WHAT TO PRODUCE -> Take nothing but the lines from the one with "Source code" through the one with "The Dirichlet prior" in the entries below, both ends kept, and return them exactly with pictures left out.

PROVIDED MATERIAL ->
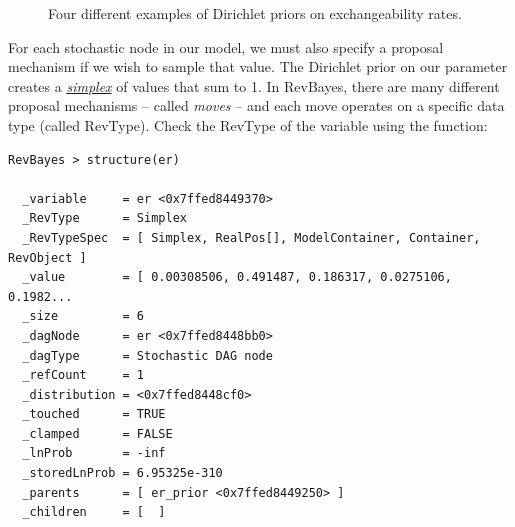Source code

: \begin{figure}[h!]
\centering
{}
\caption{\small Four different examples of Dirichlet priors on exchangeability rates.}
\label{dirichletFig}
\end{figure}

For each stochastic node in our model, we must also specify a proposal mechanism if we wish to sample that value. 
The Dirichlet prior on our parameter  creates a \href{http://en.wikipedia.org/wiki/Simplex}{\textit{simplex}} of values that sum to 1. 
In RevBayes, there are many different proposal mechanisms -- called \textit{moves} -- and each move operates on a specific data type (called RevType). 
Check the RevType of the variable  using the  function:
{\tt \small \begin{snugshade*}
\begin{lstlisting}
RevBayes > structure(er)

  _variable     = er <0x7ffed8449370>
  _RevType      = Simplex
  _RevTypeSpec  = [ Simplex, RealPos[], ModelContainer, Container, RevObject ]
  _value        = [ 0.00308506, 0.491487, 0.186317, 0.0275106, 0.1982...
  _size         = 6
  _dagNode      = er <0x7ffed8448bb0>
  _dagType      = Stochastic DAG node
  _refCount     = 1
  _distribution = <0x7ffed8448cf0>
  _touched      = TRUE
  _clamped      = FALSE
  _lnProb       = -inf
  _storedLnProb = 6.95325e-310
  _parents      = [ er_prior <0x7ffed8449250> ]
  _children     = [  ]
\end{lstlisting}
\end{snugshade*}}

...

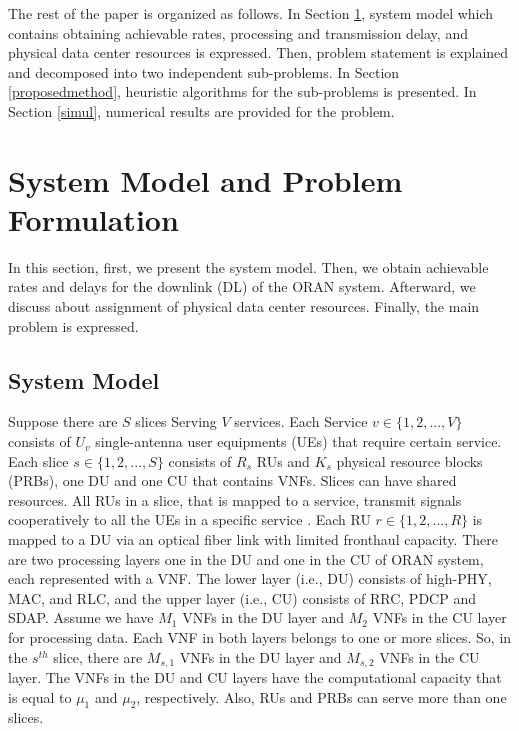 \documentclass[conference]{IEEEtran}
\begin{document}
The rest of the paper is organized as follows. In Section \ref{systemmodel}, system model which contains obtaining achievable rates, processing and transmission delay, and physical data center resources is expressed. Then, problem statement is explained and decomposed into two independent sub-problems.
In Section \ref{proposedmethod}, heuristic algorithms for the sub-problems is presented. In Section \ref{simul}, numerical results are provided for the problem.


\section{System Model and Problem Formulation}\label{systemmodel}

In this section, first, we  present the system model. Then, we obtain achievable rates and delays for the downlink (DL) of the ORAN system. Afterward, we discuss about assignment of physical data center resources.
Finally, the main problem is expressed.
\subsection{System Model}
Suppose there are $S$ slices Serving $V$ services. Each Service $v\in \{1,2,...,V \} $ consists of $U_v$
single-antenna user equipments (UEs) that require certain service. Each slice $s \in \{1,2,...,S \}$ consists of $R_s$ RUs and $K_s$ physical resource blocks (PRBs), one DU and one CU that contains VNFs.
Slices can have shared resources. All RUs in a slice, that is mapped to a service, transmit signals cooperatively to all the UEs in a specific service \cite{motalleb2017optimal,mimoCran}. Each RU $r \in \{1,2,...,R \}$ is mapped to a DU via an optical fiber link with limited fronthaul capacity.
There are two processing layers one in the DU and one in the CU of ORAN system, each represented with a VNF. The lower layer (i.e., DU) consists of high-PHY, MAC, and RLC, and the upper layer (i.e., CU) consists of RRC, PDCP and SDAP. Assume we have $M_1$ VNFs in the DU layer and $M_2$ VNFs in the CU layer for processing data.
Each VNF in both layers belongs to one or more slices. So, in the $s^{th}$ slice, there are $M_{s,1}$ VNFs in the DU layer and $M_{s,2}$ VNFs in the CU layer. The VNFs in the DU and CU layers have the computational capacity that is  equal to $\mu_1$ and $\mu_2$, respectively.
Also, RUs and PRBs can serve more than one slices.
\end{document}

THE COMPLETED TASK ->
Source code

: \begin{figure}[h!]
\centering
{}
\caption{\small Four different examples of Dirichlet priors on exchangeability rates.}
\label{dirichletFig}
\end{figure}

For each stochastic node in our model, we must also specify a proposal mechanism if we wish to sample that value. 
The Dirichlet prior on our parameter  creates a \href{http://en.wikipedia.org/wiki/Simplex}{\textit{simplex}} of values that sum to 1. 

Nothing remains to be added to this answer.